From February 1858 to December 1860, Captain Abbott of the Falkland Islands Detachment of Royal Marines travelled widely
on East Falkland. His account (Woods & Woods 1997) of the Johnny Rook began with the statement, 'This is one of the
commonest birds in East Falkland.' Abbott recorded that he visited North Camp (East Falkland) in December 1860 and, 'found
at least 15 nests along the cliffs'.

Less than 50 years later, in 1908, this intriguing bird was classified as a pest of sheep farming when it was included in an
Ordinance for the Destruction of Birds of Prey. The FI Government agreed to pay bounties for Johnny Rooks killed and by
1910, Arthur Cobb, the Bleaker Island farm manager, wrote that it had decreased in numbers. In 1922, the Government
Naturalist, James Erik Hamilton, wrote to FI Government that its numbers on East and West Falkland were very low because it
had been subjected to 'a remorseless process of extermination'. Hamilton pointed out to the FIG that ceasing the payment of
bounties 'would remove from Government the liability to reproach from scientists that encouragement was given to the
extermination of one of the ornaments of the local avifauna'. Hamilton also believed that 'the persistent plentifulness of the
Upland Goose could be attributed at least in part to the diminution of the Johnny Rook and the senseless killing of hawks'.

Bounty payments ceased over 70 years ago, but the relationship between Johnny Rooks and sheep farming has remained
controversial and large numbers were still being killed on the outer Jason Islands during the annual sheep-shearing visits in
the 1960s.
Curiously, the Striated Caracara is most plentiful around the residences on the islands. In some instances it is because some
of the locals have taken to feeding this bird. Below, the Chilean cook at Carcass Island feeds a Caracara.

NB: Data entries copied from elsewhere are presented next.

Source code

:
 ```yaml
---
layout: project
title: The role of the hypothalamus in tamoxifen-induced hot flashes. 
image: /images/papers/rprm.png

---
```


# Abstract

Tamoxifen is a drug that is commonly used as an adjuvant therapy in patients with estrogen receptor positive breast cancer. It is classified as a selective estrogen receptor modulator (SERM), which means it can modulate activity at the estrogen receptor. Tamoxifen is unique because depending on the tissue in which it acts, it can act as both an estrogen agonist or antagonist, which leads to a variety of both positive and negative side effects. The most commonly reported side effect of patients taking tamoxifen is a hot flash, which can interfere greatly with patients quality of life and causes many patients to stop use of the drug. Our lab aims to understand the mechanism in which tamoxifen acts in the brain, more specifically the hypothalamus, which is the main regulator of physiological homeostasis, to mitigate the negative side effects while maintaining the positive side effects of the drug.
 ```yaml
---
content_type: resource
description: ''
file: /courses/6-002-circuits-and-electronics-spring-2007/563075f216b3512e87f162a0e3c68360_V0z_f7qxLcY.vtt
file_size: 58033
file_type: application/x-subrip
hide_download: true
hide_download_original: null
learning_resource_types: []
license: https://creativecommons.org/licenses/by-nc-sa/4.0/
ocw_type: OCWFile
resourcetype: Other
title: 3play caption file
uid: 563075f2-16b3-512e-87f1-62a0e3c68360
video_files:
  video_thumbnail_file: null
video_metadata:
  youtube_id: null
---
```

The crested Caracara is supposed to be more common than the Striated Caracara, but not for visitors. We only saw this one
couple on Saunders Island. They were sitting above the nest which had a small chick in the nest.
Night Herons were fairly common along the rock shores with the herons sitting under rock ledges.
Below, an immature night heron on Carcass Island.
There are lots of Geese on the islands. Their population is quite large, partly because the Caracara population has been
reduced. Below, Upland Geese. Far Below, Ruddy-headed Geese.
Magellanic Oyster Catchers were quite common and the parents were now caring for their young. Frequently, we could not see
the chick. The chicks are small and the parent oyster catcher would have them crouch in the grass. Then the parent oyster
catcher would make loud noise to distract us and try to lead us away from the chick.
Below, an obedient chick crouching in the grass.
We saw quite a few Magellanic Snipe. They were somewhat hard to see at first and posed a challenge to photograph as they
blend into the grass.
On our last day on Sea Lion Island, we watched these flightless Steamer Ducks swim, bathe, fish, and play just off the beach.